** Data shown follows **
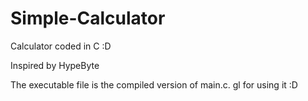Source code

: # Simple-Calculator
Calculator coded in C :D

Inspired by HypeByte

The executable file is the compiled version of main.c.
gl for using it :D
** End of Data shown **
- [Work item]
Which lines above hold the string "Calculator"? Copy every one of them.

- [Answer for this exercise]
: # Simple-Calculator
Calculator coded in C :D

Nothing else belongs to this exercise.